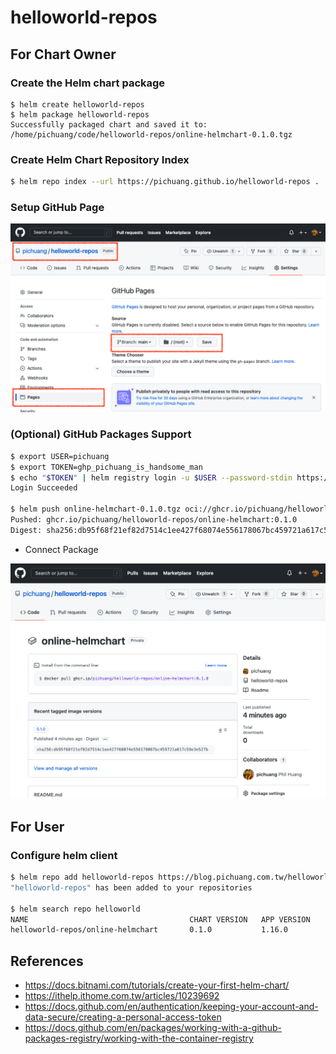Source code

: # helloworld-repos

## For Chart Owner
### Create the Helm chart package
```
$ helm create helloworld-repos
$ helm package helloworld-repos
Successfully packaged chart and saved it to: /home/pichuang/code/helloworld-repos/online-helmchart-0.1.0.tgz
```

### Create Helm Chart Repository Index
```bash
$ helm repo index --url https://pichuang.github.io/helloworld-repos .
```

### Setup GitHub Page

![](/images/github-page.png)

### (Optional) GitHub Packages Support
```bash
$ export USER=pichuang
$ export TOKEN=ghp_pichuang_is_handsome_man
$ echo "$TOKEN" | helm registry login -u $USER --password-stdin https://ghcr.io
Login Succeeded

$ helm push online-helmchart-0.1.0.tgz oci://ghcr.io/pichuang/helloworld-repos
Pushed: ghcr.io/pichuang/helloworld-repos/online-helmchart:0.1.0
Digest: sha256:db95f68f21ef82d7514c1ee427f68074e556178067bc459721a617c59e3e527b
```

- Connect Package

![](/images/github-package.png)

## For User

### Configure helm client
```bash
$ helm repo add helloworld-repos https://blog.pichuang.com.tw/helloworld-repos/
"helloworld-repos" has been added to your repositories

$ helm search repo helloworld
NAME                                    CHART VERSION   APP VERSION     DESCRIPTION
helloworld-repos/online-helmchart       0.1.0           1.16.0          A Helm chart for Kubernetes
```

## References
- https://docs.bitnami.com/tutorials/create-your-first-helm-chart/
- https://ithelp.ithome.com.tw/articles/10239692
- https://docs.github.com/en/authentication/keeping-your-account-and-data-secure/creating-a-personal-access-token
- https://docs.github.com/en/packages/working-with-a-github-packages-registry/working-with-the-container-registry
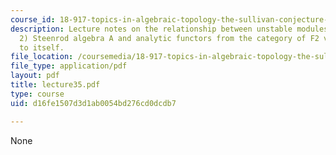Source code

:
 ```yaml
---
course_id: 18-917-topics-in-algebraic-topology-the-sullivan-conjecture-fall-2007
description: Lecture notes on the relationship between unstable modules over the (mod
  2) Steenrod algebra A and analytic functors from the category of F2 vector spaces
  to itself.
file_location: /coursemedia/18-917-topics-in-algebraic-topology-the-sullivan-conjecture-fall-2007/d16fe1507d3d1ab0054bd276cd0dcdb7_lecture35.pdf
file_type: application/pdf
layout: pdf
title: lecture35.pdf
type: course
uid: d16fe1507d3d1ab0054bd276cd0dcdb7

---
```

None
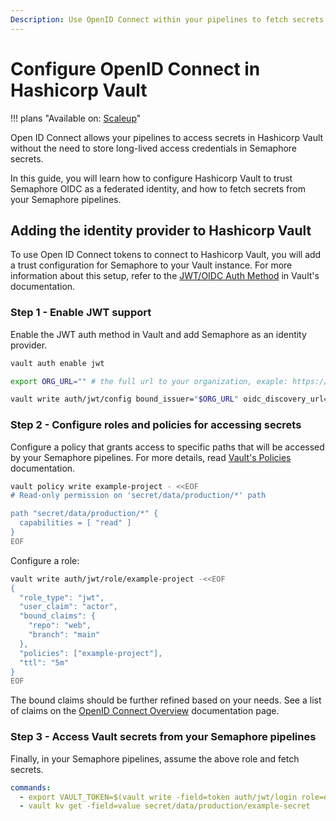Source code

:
 ```yaml
---
Description: Use OpenID Connect within your pipelines to fetch secrets from Hashicorp Vault.
---
```


# Configure OpenID Connect in Hashicorp Vault

!!! plans "Available on: <span class="plans-box">[Scaleup](/account-management/startup-plan/)</span>"

Open ID Connect allows your pipelines to access secrets in Hashicorp Vault without the need
to store long-lived access credentials in Semaphore secrets.

In this guide, you will learn how to configure Hashicorp Vault to trust Semaphore OIDC as a
federated identity, and how to fetch secrets from your Semaphore pipelines.

## Adding the identity provider to Hashicorp Vault

To use Open ID Connect tokens to connect to Hashicorp Vault, you will add a trust configuration
for Semaphore to your Vault instance. For more information about this setup, refer to the
[JWT/OIDC Auth Method][vault-docs] in Vault's documentation.

### Step 1 - Enable JWT support

Enable the JWT auth method in Vault and add Semaphore as an identity provider.

``` bash
vault auth enable jwt
```

``` bash
export ORG_URL="" # the full url to your organization, exaple: https://acme.semaphoreci.com

vault write auth/jwt/config bound_issuer="$ORG_URL" oidc_discovery_url="$ORG_URL"
```

### Step 2 - Configure roles and policies for accessing secrets

Configure a policy that grants access to specific paths that will be accessed by your Semaphore
pipelines. For more details, read [Vault's Policies][vault-policy-docs] documentation.

``` bash
vault policy write example-project - <<EOF
# Read-only permission on 'secret/data/production/*' path

path "secret/data/production/*" {
  capabilities = [ "read" ]
}
EOF
```

Configure a role:

``` bash
vault write auth/jwt/role/example-project -<<EOF
{
  "role_type": "jwt",
  "user_claim": "actor",
  "bound_claims": {
    "repo": "web",
    "branch": "main"
  },
  "policies": ["example-project"],
  "ttl": "5m"
}
EOF
```

The bound claims should be further refined based on your needs. See a list of claims on
the [OpenID Connect Overview][oidc-overview] documentation page.

### Step 3 - Access Vault secrets from your Semaphore pipelines

Finally, in your Semaphore pipelines, assume the above role and fetch secrets.

``` yaml
commands:
  - export VAULT_TOKEN=$(vault write -field=token auth/jwt/login role=example-project jwt=$SEMAPHORE_OIDC_TOKEN)
  - vault kv get -field=value secret/data/production/example-secret
```

[vault-docs]: https://developer.hashicorp.com/vault/docs/auth/jwt
[vault-policy-docs]: https://developer.hashicorp.com/vault/docs/concepts/policies
[oidc-overview]: ./security/open-id-connect

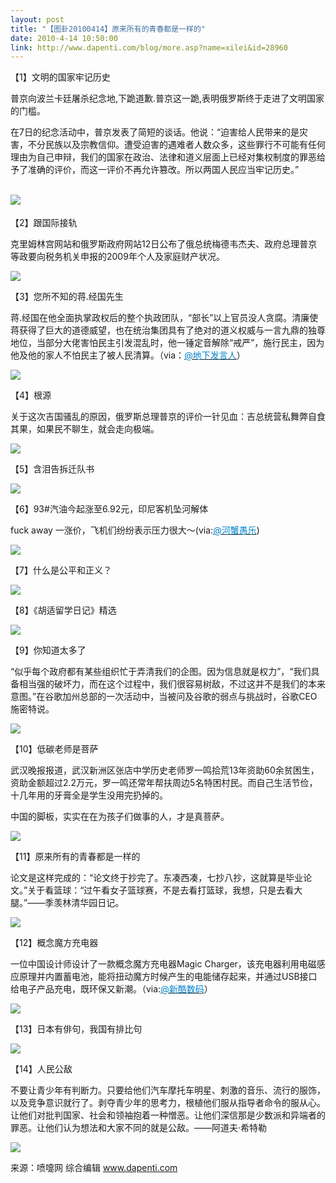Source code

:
 ```yaml
---
layout: post
title: "【图卦20100414】原来所有的青春都是一样的"
date: 2010-4-14 10:50:00
link: http://www.dapenti.com/blog/more.asp?name=xilei&id=28960
---
```


<div class="oblog_text" align="left">
<p>【1】文明的国家牢记历史</p>
<p>普京向波兰卡廷屠杀纪念地,下跪道歉.普京这一跪,表明俄罗斯终于走进了文明国家的门槛。</p>
<p>在7日的纪念活动中，普京发表了简短的谈话。他说：“迫害给人民带来的是灾害，不分民族以及宗教信仰。遭受迫害的遇难者人数众多，这些罪行不可能有任何理由为自己申辩，我们的国家在政治、法律和道义层面上已经对集权制度的罪恶给予了准确的评价，而这一评价不再允许篡改。所以两国人民应当牢记历史。”<br>&#160;</p>
<p><a><img style="BORDER-BOTTOM-COLOR: #000000; BORDER-TOP-COLOR: #000000; BORDER-RIGHT-COLOR: #000000; BORDER-LEFT-COLOR: #000000" border="0" src="http://ptimg.org:88/dapenti/32208928a448/hzsu75bh.jpg">　</a></p>
<p>【2】跟国际接轨</p>
<p>克里姆林宫网站和俄罗斯政府网站12日公布了俄总统梅德韦杰夫、政府总理普京等政要向税务机关申报的2009年个人及家庭财产状况。</p>
<p><img style="BORDER-BOTTOM-COLOR: #000000; BORDER-TOP-COLOR: #000000; BORDER-RIGHT-COLOR: #000000; BORDER-LEFT-COLOR: #000000" border="0" src="http://ptimg.org:88/dapenti/68329928a537/xhsiob0w.jpg"></p>
<p>【3】您所不知的蒋.经国先生</p>
<p>蒋.经国在他全面执掌政权后的整个执政团队，“部长”以上官员没人贪腐。清廉使蒋获得了巨大的道德威望，也在统治集团具有了绝对的道义权威与一言九鼎的独尊地位，当部分大佬害怕民主引发混乱时，他一锤定音解除“戒严”，施行民主，因为他及他的家人不怕民主了被人民清算。（via：<a href="http://t.sina.com.cn/1675906881"><font color="#0082cb">@地下发言人</font></a>）</p>
<p><img style="BORDER-BOTTOM-COLOR: #000000; BORDER-TOP-COLOR: #000000; BORDER-RIGHT-COLOR: #000000; BORDER-LEFT-COLOR: #000000" border="0" src="http://ptimg.org:88/dapenti/18669928a5f9/bz7shks4.jpg"></p>
<p>【4】根源</p>
<p>关于这次吉国骚乱的原因，俄罗斯总理普京的评价一针见血：吉总统营私舞弊自食其果，如果民不聊生，就会走向极端。</p>
<p><img style="BORDER-BOTTOM-COLOR: #000000; BORDER-TOP-COLOR: #000000; BORDER-RIGHT-COLOR: #000000; BORDER-LEFT-COLOR: #000000" border="0" src="http://ptimg.org:88/dapenti/30488928a58e/hsdca98d.jpg"></p>
<p>【5】含泪告拆迁队书</p>
<p><img style="BORDER-BOTTOM-COLOR: #000000; BORDER-TOP-COLOR: #000000; BORDER-RIGHT-COLOR: #000000; BORDER-LEFT-COLOR: #000000" border="0" src="http://ptimg.org:88/dapenti/32142928a640/y0mqtapf.jpg"></p>
<p>【6】93#汽油今起涨至6.92元，印尼客机坠河解体</p>
<p>fuck away 一涨价，飞机们纷纷表示压力很大～(via:<a href="http://t.sina.com.cn/n/%E6%B2%B3%E8%9F%B9%E6%84%9A%E4%B9%90"><font color="#0082cb">@河蟹愚乐</font></a>)</p>
<p><img style="BORDER-BOTTOM-COLOR: #000000; BORDER-TOP-COLOR: #000000; BORDER-RIGHT-COLOR: #000000; BORDER-LEFT-COLOR: #000000" border="0" src="http://ptimg.org:88/dapenti/12532928a7c3/2i8bmd7s.jpg"></p>
<p>【7】什么是公平和正义？</p>
<p><img src="http://ptimg.org:88/dapenti/53914928a85c/yxd7hk6b.jpg"></p>
<p>【8】《胡适留学日记》精选</p>
<p><img style="BORDER-BOTTOM-COLOR: #000000; BORDER-TOP-COLOR: #000000; BORDER-RIGHT-COLOR: #000000; BORDER-LEFT-COLOR: #000000" border="0" src="http://ptimg.org:88/dapenti/36419928a8be/rbw2flgg.jpg"></p>
<p>【9】你知道太多了</p>
<p>“似乎每个政府都有某些组织忙于弄清我们的企图。因为信息就是权力”，“我们具备相当强的破坏力，而在这个过程中，我们很容易树敌，不过这并不是我们的本来意图。”在谷歌加州总部的一次活动中，当被问及谷歌的弱点与挑战时，谷歌CEO施密特说。</p>
<p><img style="BORDER-BOTTOM-COLOR: #000000; BORDER-TOP-COLOR: #000000; BORDER-RIGHT-COLOR: #000000; BORDER-LEFT-COLOR: #000000" border="0" src="http://ptimg.org:88/dapenti/19622928a94b/18wlo54h.jpg"></p>
<p>【10】低碳老师是菩萨</p>
<p>武汉晚报报道，武汉新洲区张店中学历史老师罗一鸣拾荒13年资助60余贫困生，资助金额超过2.2万元，罗一鸣还常年帮扶周边5名特困村民。而自己生活节俭，十几年用的牙膏全是学生没用完扔掉的。 </p>
<p>中国的脚板，实实在在为孩子们做事的人，才是真菩萨。</p>
<p><span class="source_att MIB_linkbl"><a href="http://t.sina.com.cn/1401746337/3f4ddFaONk"><img style="BORDER-BOTTOM-COLOR: #000000; BORDER-TOP-COLOR: #000000; BORDER-RIGHT-COLOR: #000000; BORDER-LEFT-COLOR: #000000" border="0" src="http://ptimg.org:88/dapenti/03152928a999/cc07e01y.jpg"></a></span></p>
<p><span class="source_att MIB_linkbl">【11】原来所有的青春都是一样的</span></p>
<p><span class="source_att MIB_linkbl">论文是这样完成的：“论文终于抄完了。东凑西凑，七抄八抄，这就算是毕业论文。”关于看篮球：“过午看女子篮球赛，不是去看打篮球，我想，只是去看大腿。”——季羡林清华园日记</span>。</p>
<p><img style="BORDER-BOTTOM-COLOR: #000000; BORDER-TOP-COLOR: #000000; BORDER-RIGHT-COLOR: #000000; BORDER-LEFT-COLOR: #000000" border="0" src="http://ptimg.org:88/dapenti/63452928aa26/7llfvs9k.jpg"></p>
<p>【12】概念魔方充电器</p>
<p>一位中国设计师设计了一款概念魔方充电器Magic Charger，该充电器利用电磁感应原理并内置蓄电池，能将扭动魔方时候产生的电能储存起来，并通过USB接口给电子产品充电，既环保又新潮。（via:<a href="http://t.sina.com.cn/1642632024"><font color="#0082cb">@新酷数码</font></a>）</p>
<p><img style="BORDER-BOTTOM-COLOR: #000000; BORDER-TOP-COLOR: #000000; BORDER-RIGHT-COLOR: #000000; BORDER-LEFT-COLOR: #000000" border="0" src="http://ptimg.org:88/dapenti/83556928aadc/kg9a9soc.jpg"></p>
<p>【13】日本有俳句，我国有排比句</p>
<p><img style="BORDER-BOTTOM-COLOR: #000000; BORDER-TOP-COLOR: #000000; BORDER-RIGHT-COLOR: #000000; BORDER-LEFT-COLOR: #000000" border="0" src="http://ptimg.org:88/dapenti/90300928ab60/e1xu6ftw.jpg"></p>
<p>【14】人民公敌</p>
<p>不要让青少年有判断力。只要给他们汽车摩托车明星、刺激的音乐、流行的服饰，以及竞争意识就行了。剥夺青少年的思考力，根植他们服从指导者命令的服从心。让他们对批判国家、社会和领袖抱着一种憎恶。让他们深信那是少数派和异端者的罪恶。让他们认为想法和大家不同的就是公敌。——阿道夫·希特勒 </p>
<p><img style="BORDER-BOTTOM-COLOR: #000000; BORDER-TOP-COLOR: #000000; BORDER-RIGHT-COLOR: #000000; BORDER-LEFT-COLOR: #000000" border="0" src="http://ptimg.org:88/dapenti/43726928abf8/7x0y1kwm.jpg"></p>
<p>来源：喷嚏网 综合编辑 <a href="http://www.dapenti.com/">www.dapenti.com</a></p>
</div>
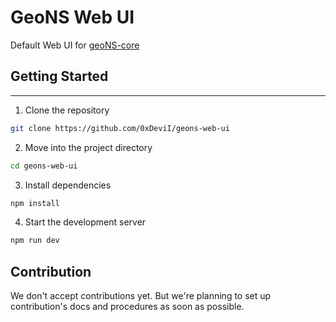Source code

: # GeoNS Web UI
Default Web UI for [geoNS-core](https://github.com/0xDeviI/geoNS-core)

## Getting Started
---
1. Clone the repository

```bash
git clone https://github.com/0xDeviI/geons-web-ui
```

2. Move into the project directory

```bash
cd geons-web-ui
```

3. Install dependencies

```bash
npm install
```

4. Start the development server

```bash
npm run dev
```

## Contribution
We don't accept contributions yet. But we're planning to set up contribution's docs and procedures as soon as possible. 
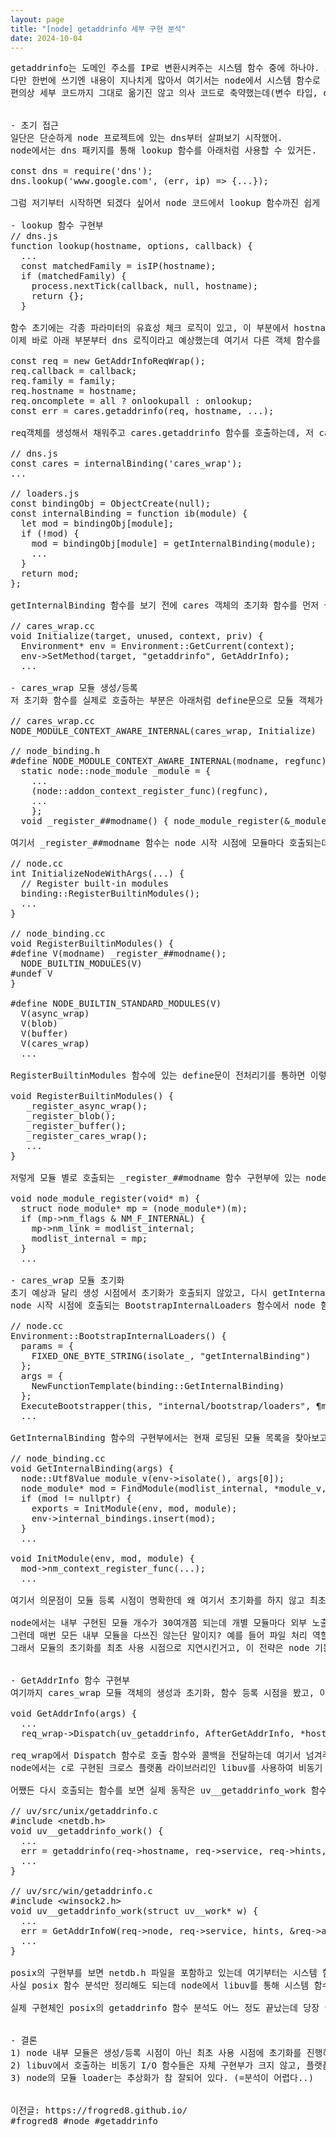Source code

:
 ```yaml
---
layout: page
title: "[node] getaddrinfo 세부 구현 분석"
date: 2024-10-04
---
```


<pre>
getaddrinfo는 도메인 주소를 IP로 변환시켜주는 시스템 함수 중에 하나야. 그런데 여기서 도메인 주소에 대한 로컬 캐시를 어떤 식으로 저장하고 만료하는지 궁금해서 node 구현체를 시작으로 코드 레벨로 분석해봤어.
다만 한번에 쓰기엔 내용이 지나치게 많아서 여기서는 node에서 시스템 함수로 연결되는 부분까지만 볼거고, 그 다음 글에서 실제 시스템 함수 구현부를 정리해 볼 예정이야.
편의상 세부 코드까지 그대로 옮기진 않고 의사 코드로 축약했는데(변수 타입, define문 역슬래시 생략 등) 원본 코드를 보고 싶은 사람은 해당 파일에서 함수 이름으로 찾아보면 될거야.


- 초기 접근
일단은 단순하게 node 프로젝트에 있는 dns부터 살펴보기 시작했어.
node에서는 dns 패키지를 통해 lookup 함수를 아래처럼 사용할 수 있거든.

const dns = require('dns');
dns.lookup('www.google.com', (err, ip) => {...});

그럼 저기부터 시작하면 되겠다 싶어서 node 코드에서 lookup 함수까진 쉽게 찾았는데 실제 구현부까지 찾는게 간단하진 않더라고.

- lookup 함수 구현부
// dns.js
function lookup(hostname, options, callback) {
  ...
  const matchedFamily = isIP(hostname);
  if (matchedFamily) {
    process.nextTick(callback, null, hostname);
    return {};
  }

함수 초기에는 각종 파라미터의 유효성 체크 로직이 있고, 이 부분에서 hostname이 IP면 nextTick을 이용하여 microtask의 다음 tick에 콜백을 호출해주고 있어.
이제 바로 아래 부분부터 dns 로직이라고 예상했는데 여기서 다른 객체 함수를 호출하는 간단한 로직뿐이었어.

const req = new GetAddrInfoReqWrap();
req.callback = callback;
req.family = family;
req.hostname = hostname;
req.oncomplete = all ? onlookupall : onlookup;
const err = cares.getaddrinfo(req, hostname, ...);

req객체를 생성해서 채워주고 cares.getaddrinfo 함수를 호출하는데, 저 cares객체 생성 시점을 찾아보니 아래처럼 loaders.js 파일의 클로저를 이용하여 모듈이 최초 한 번만 생성되도록 구성하고 있었어.

// dns.js
const cares = internalBinding('cares_wrap');
...

// loaders.js
const bindingObj = ObjectCreate(null);
const internalBinding = function ib(module) {
  let mod = bindingObj[module];
  if (!mod) {
    mod = bindingObj[module] = getInternalBinding(module);
    ...
  }
  return mod;
};

getInternalBinding 함수를 보기 전에 cares 객체의 초기화 함수를 먼저 살펴보면, dns.lookup 함수에서 호출하던 getaddrinfo 함수의 바인딩을 찾을 수 있었어. 

// cares_wrap.cc
void Initialize(target, unused, context, priv) {
  Environment* env = Environment::GetCurrent(context);
  env->SetMethod(target, "getaddrinfo", GetAddrInfo);
  ...

- cares_wrap 모듈 생성/등록
저 초기화 함수를 실제로 호출하는 부분은 아래처럼 define문으로 모듈 객체가 static 객체로 생성되며 별도 인자로 받은 초기화 함수를 함수 포인터로 저장하고 있었어. 객체 생성 시점에 이를 호출할거라 예상되는 부분이지. (곧 이건 틀렸다는걸 알게 됨)

// cares_wrap.cc
NODE_MODULE_CONTEXT_AWARE_INTERNAL(cares_wrap, Initialize)

// node_binding.h
#define NODE_MODULE_CONTEXT_AWARE_INTERNAL(modname, regfunc)
  static node::node_module _module = {
    ...
    (node::addon_context_register_func)(regfunc),
    ...
    };
  void _register_##modname() { node_module_register(&_module); }

여기서 _register_##modname 함수는 node 시작 시점에 모듈마다 호출되는데 살짝 까다로운 define문으로 되어 있어.

// node.cc
int InitializeNodeWithArgs(...) {
  // Register built-in modules
  binding::RegisterBuiltinModules();
  ...
}

// node_binding.cc
void RegisterBuiltinModules() {
#define V(modname) _register_##modname();
  NODE_BUILTIN_MODULES(V)
#undef V
}

#define NODE_BUILTIN_STANDARD_MODULES(V)
  V(async_wrap)
  V(blob)
  V(buffer)
  V(cares_wrap)
  ...

RegisterBuiltinModules 함수에 있는 define문이 전처리기를 통하면 이렇게 변환되겠지.

void RegisterBuiltinModules() {
   _register_async_wrap();
   _register_blob();
   _register_buffer();
   _register_cares_wrap();
   ...
}

저렇게 모듈 별로 호출되는 _register_##modname 함수 구현부에 있는 node_module_register 함수가 아까 모듈 생성 시 연결한 함수 포인터를 호출할거라 예상했는데 저 함수에서는 그냥 모듈 객체의 내부값만 바꾸는게 다였어.

void node_module_register(void* m) {
  struct node_module* mp = (node_module*)(m);
  if (mp->nm_flags & NM_F_INTERNAL) {
    mp->nm_link = modlist_internal;
    modlist_internal = mp;
  }
  ...

- cares_wrap 모듈 초기화
초기 예상과 달리 생성 시점에서 초기화가 호출되지 않았고, 다시 getInternalBinding 함수로 돌아가야했어.
node 시작 시점에 호출되는 BootstrapInternalLoaders 함수에서 node 함수인 getInternalBinding 과 c로 구현된 GetInternalBinding 함수를 연결해주고 있었고,

// node.cc
Environment::BootstrapInternalLoaders() {
  params = {
    FIXED_ONE_BYTE_STRING(isolate_, "getInternalBinding")
  };
  args = {
    NewFunctionTemplate(binding::GetInternalBinding)
  };
  ExecuteBootstrapper(this, "internal/bootstrap/loaders", &params, &args);
  ...

GetInternalBinding 함수의 구현부에서는 현재 로딩된 모듈 목록을 찾아보고 없으면 모듈을 로딩하는 로직이 있는데 여기 InitModule 함수에서 아까 static 모듈 객체를 생성하며 등록시킨 함수 포인터를 호출하게 돼. 실제 cares_wrap::Initialize 호출은 여기서 일어나게 되는거지.

// node_binding.cc
void GetInternalBinding(args) {
  node::Utf8Value module_v(env->isolate(), args[0]);
  node_module* mod = FindModule(modlist_internal, *module_v, ...);
  if (mod != nullptr) {
    exports = InitModule(env, mod, module);
    env->internal_bindings.insert(mod);
  }
  ...

void InitModule(env, mod, module) {
  mod->nm_context_register_func(...);
  ...

여기서 의문점이 모듈 등록 시점이 명확한데 왜 여기서 초기화를 하지 않고 최초 모듈 사용 시점으로 미뤘을까?

node에서는 내부 구현된 모듈 개수가 30여개쯤 되는데 개별 모듈마다 외부 노출되는 함수 바인딩을 초기화 시점에 진행하고 있어. (복잡한 모듈은 함수 바인딩만 수십개)
그런데 매번 모든 내부 모듈을 다쓰진 않는단 말이지? 예를 들어 파일 처리 역할만 담당하는 node 프로그램에서는 crypto나 inspector, socket 관련된 모듈을 사용할 일이 없잖아? 괜히 프로그램의 최초 기동시간의 지연과 함께 메모리 사용만 늘어나겠지. 
그래서 모듈의 초기화를 최초 사용 시점으로 지연시킨거고, 이 전략은 node 기동시간의 감소와 동시에 효율적인 메모리 사용을 할 수 있게 만들어주고 있어.


- GetAddrInfo 함수 구현부
여기까지 cares_wrap 모듈 객체의 생성과 초기화, 함수 등록 시점을 봤고, 이제 구현체인 GetAddrInfo를 볼 차례야.

void GetAddrInfo(args) {
  ...
  req_wrap->Dispatch(uv_getaddrinfo, AfterGetAddrInfo, *hostname, ...);

req_wrap에서 Dispatch 함수로 호출 함수와 콜백을 전달하는데 여기서 넘겨주는 파라미터 중에 uv_getaddrinfo 를 보면 어디서 많이 보던 prefix가 붙어있지? 맞아. 바로 libuv에 있는 함수야.
node에서는 c로 구현된 크로스 플랫폼 라이브러리인 libuv를 사용하여 비동기 I/O 모델을 처리할 수 있게 제공하고 있어. node 비동기의 핵심 라이브러리라고 볼 수 있지. 파일 입출력, 네트워크 등의 비동기 처리는 모두 libuv로 감싸져있다고 보면 돼.

어쨌든 다시 호출되는 함수를 보면 실제 동작은 uv__getaddrinfo_work 함수에 있는데 여기서 os함수인 getaddrinfo를 호출하고 있어. 혹시나 windows 함수는 별도로 구현했나 싶어서 찾아보니 posix와 동일했어.

// uv/src/unix/getaddrinfo.c
#include &lt;netdb.h>
void uv__getaddrinfo_work() {
  ...
  err = getaddrinfo(req->hostname, req->service, req->hints, &req->addrinfo);
  ...
}

// uv/src/win/getaddrinfo.c
#include &lt;winsock2.h>
void uv__getaddrinfo_work(struct uv__work* w) {
  ...
  err = GetAddrInfoW(req->node, req->service, hints, &req->addrinfow);
  ...
}

posix의 구현부를 보면 netdb.h 파일을 포함하고 있는데 여기부터는 시스템 함수로 넘어가게 돼. 
사실 posix 함수 분석만 정리해도 되는데 node에서 libuv를 통해 시스템 함수와의 연결이 어떻게 되어있는지 정리하는 것도 의미있어보여서 이 부분의 분석으로 시작해봤어.

실제 구현체인 posix의 getaddrinfo 함수 분석도 어느 정도 끝났는데 당장 글로 쓸만큼 머릿 속에 완벽히 정리되진 않아서 다음 글의 주제로 천천히 올려볼게.


- 결론
1) node 내부 모듈은 생성/등록 시점이 아닌 최초 사용 시점에 초기화를 진행하는 전략으로 사용하는 모듈만 초기화하는 전략을 쓰고 있다.
2) libuv에서 호출하는 비동기 I/O 함수들은 자체 구현부가 크지 않고, 플랫폼에 따른 함수 호출부를 연결해주는 역할이 대다수이다.
3) node의 모듈 loader는 추상화가 참 잘되어 있다. (=분석이 어렵다..)


이전글: https://frogred8.github.io/
#frogred8 #node #getaddrinfo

■ ■ ■

:: What to produce ::
Each line above with the string "production" in it should be located and copied.

:: Answer to the exercise ::
# Read-only permission on 'secret/data/production/*' path
path "secret/data/production/*" {
  - vault kv get -field=value secret/data/production/example-secret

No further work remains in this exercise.